What is required: In the following material, identify every line holding the string "favorites" and return it.

Supplied material:
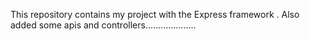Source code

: This repository contains my project with the Express framework .
Also  added some apis and controllers....................
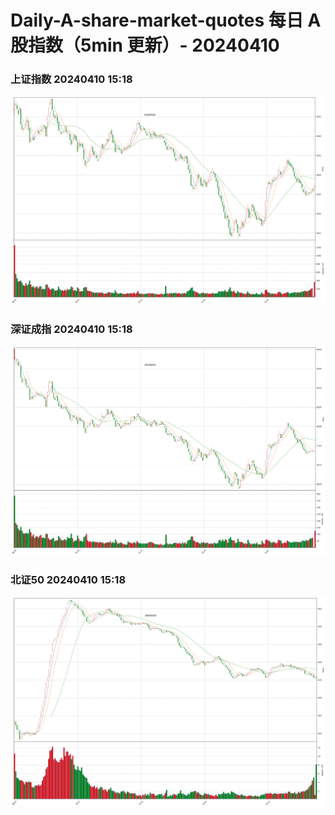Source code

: 
# Daily-A-share-market-quotes 每日 A 股指数（5min 更新）- 20240410

### 上证指数 20240410 15:18
![](./fig/2024/4/20240410-sh000001.png)

### 深证成指 20240410 15:18
![](./fig/2024/4/20240410-sz399001.png)

### 北证50 20240410 15:18
![](./fig/2024/4/20240410-bj899050.png)
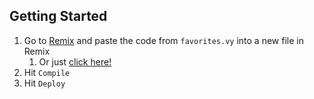 ## Getting Started

1. Go to [Remix](https://remix.ethereum.org/) and paste the code from `favorites.vy` into a new file in Remix
   1. Or just [click here!](https://remix.ethereum.org/#url=https://github.com/Cyfrin/remix-favorites-cu/Favorites.vy)
3. Hit `Compile`
4. Hit `Deploy`
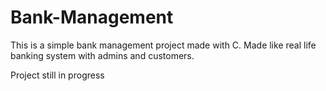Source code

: # Bank-Management

This is a simple bank management project made with C. Made like real life banking system with admins and customers.


Project still in progress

The answer:
1. Go to [Remix](https://remix.ethereum.org/) and paste the code from `favorites.vy` into a new file in Remix
   1. Or just [click here!](https://remix.ethereum.org/#url=https://github.com/Cyfrin/remix-favorites-cu/Favorites.vy)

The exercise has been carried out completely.